Springyknickersohnovicars Fri 23-Sep-11 08:23:42

devout and religious can mean to a Catholic say, going to church every Sunday, Confessions once a month, and not bonking your partner before you marry them. They all get ticks in the devout and religous box. But you can still be bitchy, sarcastic etc.

Basically it's subjective I think anyway.

redheadbedhead Fri 23-Sep-11 08:25:01

well, yeah, OMIF, this is kind of why I'm an atheist. Makes no sense to me. I'm just interested in other people's opinions on it.

ElizabethDarcy Fri 23-Sep-11 08:25:03

People can be wonderful to one person and awful to the next.
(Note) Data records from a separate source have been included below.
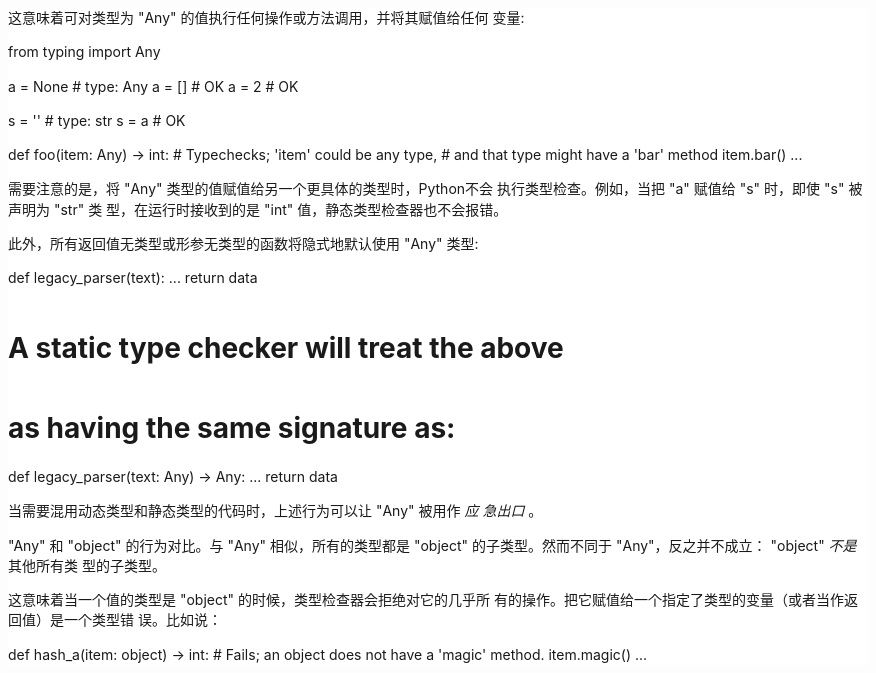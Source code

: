 这意味着可对类型为 "Any" 的值执行任何操作或方法调用，并将其赋值给任何
变量:

   from typing import Any

   a = None    # type: Any
   a = []      # OK
   a = 2       # OK

   s = ''      # type: str
   s = a       # OK

   def foo(item: Any) -> int:
       # Typechecks; 'item' could be any type,
       # and that type might have a 'bar' method
       item.bar()
       ...

需要注意的是，将 "Any" 类型的值赋值给另一个更具体的类型时，Python不会
执行类型检查。例如，当把 "a" 赋值给 "s" 时，即使 "s" 被声明为 "str" 类
型，在运行时接收到的是 "int" 值，静态类型检查器也不会报错。

此外，所有返回值无类型或形参无类型的函数将隐式地默认使用 "Any" 类型:

   def legacy_parser(text):
       ...
       return data

   # A static type checker will treat the above
   # as having the same signature as:
   def legacy_parser(text: Any) -> Any:
       ...
       return data

当需要混用动态类型和静态类型的代码时，上述行为可以让 "Any" 被用作 *应
急出口* 。

"Any" 和 "object" 的行为对比。与 "Any" 相似，所有的类型都是 "object"
的子类型。然而不同于 "Any"，反之并不成立： "object" *不是* 其他所有类
型的子类型。

这意味着当一个值的类型是 "object" 的时候，类型检查器会拒绝对它的几乎所
有的操作。把它赋值给一个指定了类型的变量（或者当作返回值）是一个类型错
误。比如说：

   def hash_a(item: object) -> int:
       # Fails; an object does not have a 'magic' method.
       item.magic()
       ...
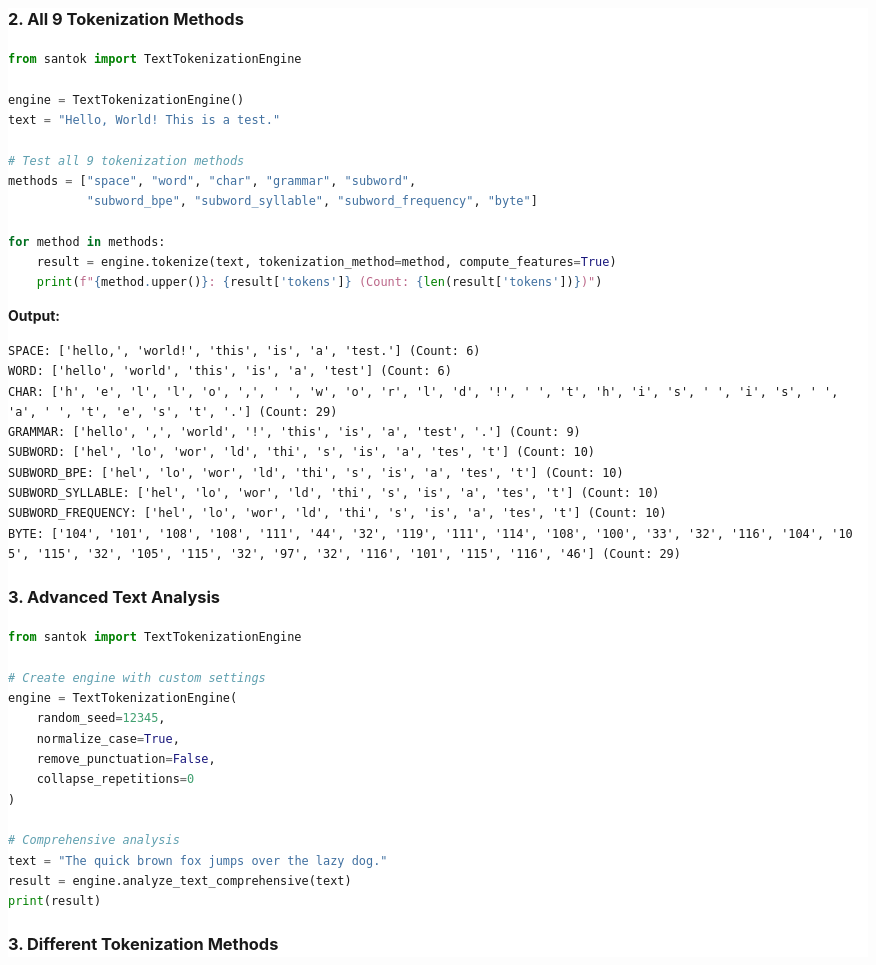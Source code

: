 ### 2. All 9 Tokenization Methods

```python
from santok import TextTokenizationEngine

engine = TextTokenizationEngine()
text = "Hello, World! This is a test."

# Test all 9 tokenization methods
methods = ["space", "word", "char", "grammar", "subword", 
           "subword_bpe", "subword_syllable", "subword_frequency", "byte"]

for method in methods:
    result = engine.tokenize(text, tokenization_method=method, compute_features=True)
    print(f"{method.upper()}: {result['tokens']} (Count: {len(result['tokens'])})")
```

**Output:**
```
SPACE: ['hello,', 'world!', 'this', 'is', 'a', 'test.'] (Count: 6)
WORD: ['hello', 'world', 'this', 'is', 'a', 'test'] (Count: 6)
CHAR: ['h', 'e', 'l', 'l', 'o', ',', ' ', 'w', 'o', 'r', 'l', 'd', '!', ' ', 't', 'h', 'i', 's', ' ', 'i', 's', ' ', 'a', ' ', 't', 'e', 's', 't', '.'] (Count: 29)
GRAMMAR: ['hello', ',', 'world', '!', 'this', 'is', 'a', 'test', '.'] (Count: 9)
SUBWORD: ['hel', 'lo', 'wor', 'ld', 'thi', 's', 'is', 'a', 'tes', 't'] (Count: 10)
SUBWORD_BPE: ['hel', 'lo', 'wor', 'ld', 'thi', 's', 'is', 'a', 'tes', 't'] (Count: 10)
SUBWORD_SYLLABLE: ['hel', 'lo', 'wor', 'ld', 'thi', 's', 'is', 'a', 'tes', 't'] (Count: 10)
SUBWORD_FREQUENCY: ['hel', 'lo', 'wor', 'ld', 'thi', 's', 'is', 'a', 'tes', 't'] (Count: 10)
BYTE: ['104', '101', '108', '108', '111', '44', '32', '119', '111', '114', '108', '100', '33', '32', '116', '104', '105', '115', '32', '105', '115', '32', '97', '32', '116', '101', '115', '116', '46'] (Count: 29)
```

### 3. Advanced Text Analysis

```python
from santok import TextTokenizationEngine

# Create engine with custom settings
engine = TextTokenizationEngine(
    random_seed=12345,
    normalize_case=True,
    remove_punctuation=False,
    collapse_repetitions=0
)

# Comprehensive analysis
text = "The quick brown fox jumps over the lazy dog."
result = engine.analyze_text_comprehensive(text)
print(result)
```

### 3. Different Tokenization Methods
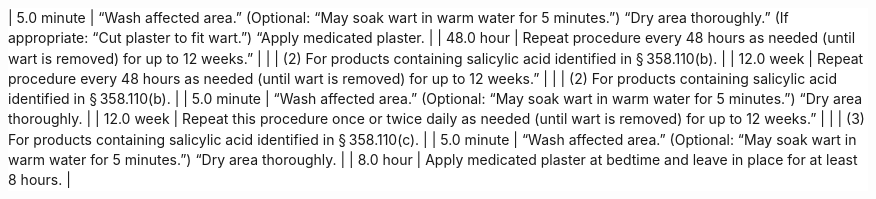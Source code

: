 | 5.0 minute  | &#8220;Wash affected area.&#8221; (Optional: &#8220;May soak wart in warm water for 5 minutes.&#8221;) &#8220;Dry area thoroughly.&#8221; (If appropriate: &#8220;Cut plaster to fit wart.&#8221;) &#8220;Apply medicated plaster.                                                                                                                                                                                                                                                                                                                                     |
| 48.0 hour   | Repeat procedure every 48 hours as needed (until wart is removed) for up to 12 weeks.&#8221;                                                                                                                                                                                                                                                                                                                                                                                                                                                                           |
|             |               (2) For products containing salicylic acid identified in &#167;&#8201;358.110(b).                                                                                                                                                                                                                                                                                                                                                                                                                                                                        |
| 12.0 week   | Repeat procedure every 48 hours as needed (until wart is removed) for up to 12 weeks.&#8221;                                                                                                                                                                                                                                                                                                                                                                                                                                                                           |
|             |               (2) For products containing salicylic acid identified in &#167;&#8201;358.110(b).                                                                                                                                                                                                                                                                                                                                                                                                                                                                        |
| 5.0 minute  | &#8220;Wash affected area.&#8221; (Optional: &#8220;May soak wart in warm water for 5 minutes.&#8221;) &#8220;Dry area thoroughly.                                                                                                                                                                                                                                                                                                                                                                                                                                     |
| 12.0 week   | Repeat this procedure once or twice daily as needed (until wart is removed) for up to 12 weeks.&#8221;                                                                                                                                                                                                                                                                                                                                                                                                                                                                 |
|             |               (3) For products containing salicylic acid identified in &#167;&#8201;358.110(c).                                                                                                                                                                                                                                                                                                                                                                                                                                                                        |
| 5.0 minute  | &#8220;Wash affected area.&#8221; (Optional: &#8220;May soak wart in warm water for 5 minutes.&#8221;) &#8220;Dry area thoroughly.                                                                                                                                                                                                                                                                                                                                                                                                                                     |
| 8.0 hour    | Apply medicated plaster at bedtime and leave in place for at least 8 hours.                                                                                                                                                                                                                                                                                                                                                                                                                                                                                            |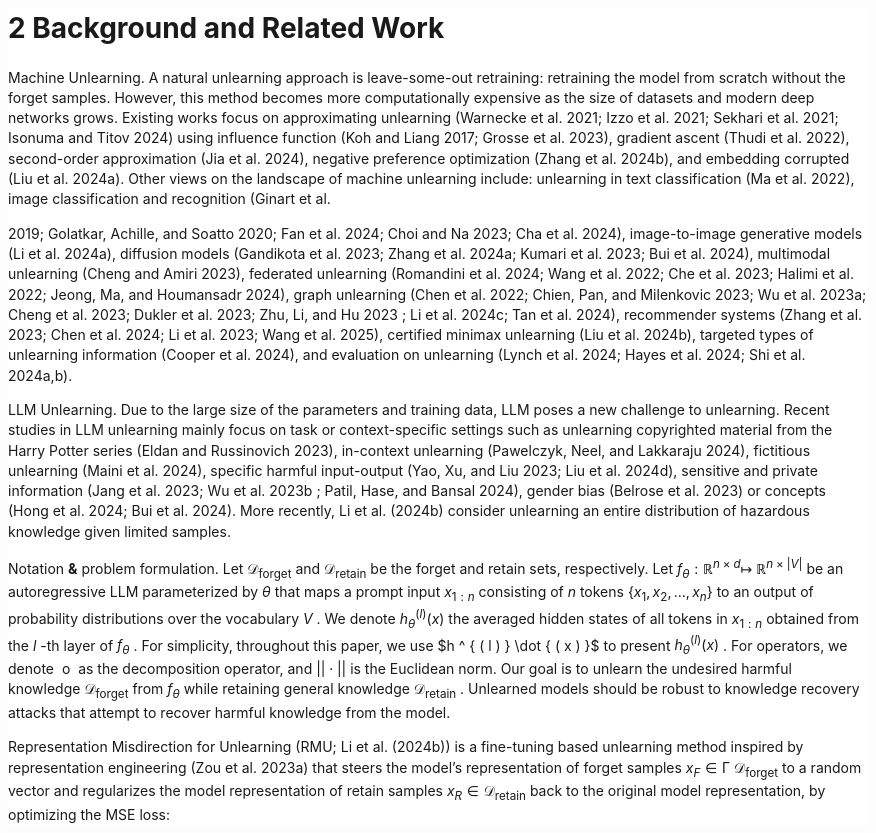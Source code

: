 # 2 Background and Related Work

Machine Unlearning. A natural unlearning approach is leave-some-out retraining: retraining the model from scratch without the forget samples. However, this method becomes more computationally expensive as the size of datasets and modern deep networks grows. Existing works focus on approximating unlearning (Warnecke et al. 2021; Izzo et al. 2021; Sekhari et al. 2021; Isonuma and Titov 2024) using influence function (Koh and Liang 2017; Grosse et al. 2023), gradient ascent (Thudi et al. 2022), second-order approximation (Jia et al. 2024), negative preference optimization (Zhang et al. 2024b), and embedding corrupted (Liu et al. 2024a). Other views on the landscape of machine unlearning include: unlearning in text classification (Ma et al. 2022), image classification and recognition (Ginart et al.

2019; Golatkar, Achille, and Soatto 2020; Fan et al. 2024; Choi and Na 2023; Cha et al. 2024), image-to-image generative models (Li et al. 2024a), diffusion models (Gandikota et al. 2023; Zhang et al. 2024a; Kumari et al. 2023; Bui et al. 2024), multimodal unlearning (Cheng and Amiri 2023), federated unlearning (Romandini et al. 2024; Wang et al. 2022; Che et al. 2023; Halimi et al. 2022; Jeong, Ma, and Houmansadr 2024), graph unlearning (Chen et al. 2022; Chien, Pan, and Milenkovic 2023; Wu et al. 2023a; Cheng et al. 2023; Dukler et al. 2023; Zhu, Li, and $\mathrm { H u } ~ 2 0 2 3$ ; Li et al. 2024c; Tan et al. 2024), recommender systems (Zhang et al. 2023; Chen et al. 2024; Li et al. 2023; Wang et al. 2025), certified minimax unlearning (Liu et al. 2024b), targeted types of unlearning information (Cooper et al. 2024), and evaluation on unlearning (Lynch et al. 2024; Hayes et al. 2024; Shi et al. 2024a,b).

LLM Unlearning. Due to the large size of the parameters and training data, LLM poses a new challenge to unlearning. Recent studies in LLM unlearning mainly focus on task or context-specific settings such as unlearning copyrighted material from the Harry Potter series (Eldan and Russinovich 2023), in-context unlearning (Pawelczyk, Neel, and Lakkaraju 2024), fictitious unlearning (Maini et al. 2024), specific harmful input-output (Yao, Xu, and Liu 2023; Liu et al. 2024d), sensitive and private information (Jang et al. 2023; Wu et al. $2 0 2 3 \mathrm { b }$ ; Patil, Hase, and Bansal 2024), gender bias (Belrose et al. 2023) or concepts (Hong et al. 2024; Bui et al. 2024). More recently, Li et al. (2024b) consider unlearning an entire distribution of hazardous knowledge given limited samples.

Notation $\pmb { \& }$ problem formulation. Let $\mathcal { D } _ { \mathrm { f o r g e t } }$ and $\mathcal { D } _ { \mathrm { r e t a i n } }$ be the forget and retain sets, respectively. Let $f _ { \theta } : \mathbb { R } ^ { n \times d } \mapsto$ $\mathbb { R } ^ { n \times | V | }$ be an autoregressive LLM parameterized by $\theta$ that maps a prompt input $x _ { 1 : n }$ consisting of $n$ tokens $\{ x _ { 1 } , x _ { 2 } , . . . , x _ { n } \}$ to an output of probability distributions over the vocabulary $V$ . We denote $h _ { \theta } ^ { ( l ) } ( x )$ the averaged hidden states of all tokens in $x _ { 1 : n }$ obtained from the $l$ -th layer of $f _ { \theta }$ . For simplicity, throughout this paper, we use $h ^ { ( l ) } \dot { ( x ) }$ to present $h _ { \theta } ^ { ( l ) } ( x )$ . For operators, we denote $\scriptscriptstyle \mathrm { ~ o ~ }$ as the decomposition operator, and $| | \cdot | |$ is the Euclidean norm. Our goal is to unlearn the undesired harmful knowledge $\mathcal { D } _ { \mathrm { f o r g e t } }$ from $f _ { \theta }$ while retaining general knowledge $\mathcal { D } _ { \mathrm { r e t a i n } }$ . Unlearned models should be robust to knowledge recovery attacks that attempt to recover harmful knowledge from the model.

Representation Misdirection for Unlearning (RMU; Li et al. (2024b)) is a fine-tuning based unlearning method inspired by representation engineering (Zou et al. 2023a) that steers the model’s representation of forget samples $x _ { F } \in \mathsf { \Gamma }$ $\mathcal { D } _ { \mathrm { f o r g e t } }$ to a random vector and regularizes the model representation of retain samples $x _ { R } \in \mathcal { D } _ { \mathrm { r e t a i n } }$ back to the original model representation, by optimizing the MSE loss:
This is nothing about her being/not being 'religious'... people can fake anything.

I have a fil like this... and many would carry on re how wonderful he is at his funeral for sure... as I see how he is with others... and he hasn't had a conversation with me, ever (been with DH 11 years). He chooses who he is nice to.

She sounds the same. And there are many like her, sadly.

ps: I consider myself a good and decent person, do loads within the church and community... but do not consider myself holy... and would not wish to be described as such. I am just me. And I treat everyone the same way.

EdithWeston Fri 23-Sep-11 08:29:29

The vicar was speaking at a funeral, not giving a finely balanced critique in which every word has been carefully weighed, nor a reference for the afterlife.

You also do not describe his address in full - so we have no idea whatsoever how prominent this was in his eulogy, nor what other aspects of her life were included and in how much detail.

YABU - on the information given. Especially as you say you are not one of the people directly affected, and none of those who were have said anything.

And OF COURSE the dog collar has "authority" WHEN YOU ARE IN CHURCH - it's the emblem of the leader - that's a basic in most organised Christian churches and I'm amazed anyone needs to ask.

Whatmeworry Fri 23-Sep-11 08:31:10

Just shows the vicar is a naive person can't see through people.

EdithWeston Fri 23-Sep-11 08:36:34

Yes, vicars - like teachers, doctors, nurses, binmen, etc - vary.

Most are fine, a few are truly outstanding and some are dire; twas ever thus for everything, and ever more shall be so.

redheadbedhead Fri 23-Sep-11 08:37:02

Fair enough Edith - I know he has authority in I'm making the point that I don't think anyone has the 'authority' to proclaim that someone else is holy.

The 'holy' aspect was quite prominent, seemed to be the crux of his eulogy, and in fact at this point he had tears in his eyes. I am related by marriage to one of her grandsons, and she has also been incredibly rude to me in the past about my wedding plans. Quite a few people directly hurt by her in the past mentioned the 'holy' episode and said it made them feel a bit weird.